## DATA PROVIDED:
^^^^^^^^

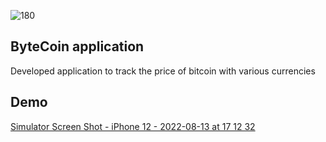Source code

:![180](https://user-images.githubusercontent.com/75177898/184482796-39773520-8490-4268-a3d9-3e44c934a4ba.png)

## ByteCoin application

Developed application to track the price of bitcoin with various currencies
## Demo
[Simulator Screen Shot - iPhone 12 - 2022-08-13 at 17 12 32](https://user-images.githubusercontent.com/75177898/184482557-4e650462-22b4-443f-ba4f-bb0f1384d916.png)


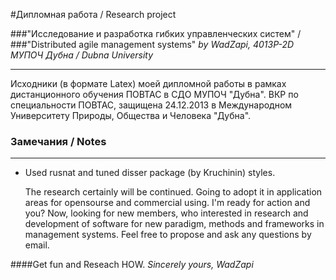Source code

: #Дипломная работа / Research project 

###"Исследование и разработка гибких управленческих систем" /
###"Distributed agile management systems"
_by WadZapi, 4013P-2D_
_МУПОЧ Дубна / Dubna University_
- - - 
Исходники (в формате Latex) моей дипломной работы в рамках дистанционного обучения ПОВТАС в СДО МУПОЧ "Дубна".
ВКР по специальности ПОВТАС, защищена 24.12.2013 в Международном Университету Природы, Общества и Человека &quot;Дубна&quot;.


### Замечания / Notes
- - -
* Used rusnat and tuned disser package (by Kruchinin) styles. 

    The research certainly will be continued. Going to adopt it in application areas for opensourse and commercial using.
    I'm ready for action and you? Now, looking for new members, who interested in research and development of software for new paradigm, methods and frameworks in management systems.
    Feel free to propose and ask any questions by email. 

####Get fun and Reseach HOW.
_Sincerely yours, WadZapi_

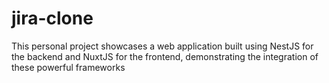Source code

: # jira-clone
This personal project showcases a web application built using NestJS for the backend and NuxtJS for the frontend, demonstrating the integration of these powerful frameworks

^^^^^^^^

## ASSIGNMENT:
Which lines in the data above hold the string "githubusercontent"? Show each one.

## ANSWER SPACE:
:![180](https://user-images.githubusercontent.com/75177898/184482796-39773520-8490-4268-a3d9-3e44c934a4ba.png)
[Simulator Screen Shot - iPhone 12 - 2022-08-13 at 17 12 32](https://user-images.githubusercontent.com/75177898/184482557-4e650462-22b4-443f-ba4f-bb0f1384d916.png)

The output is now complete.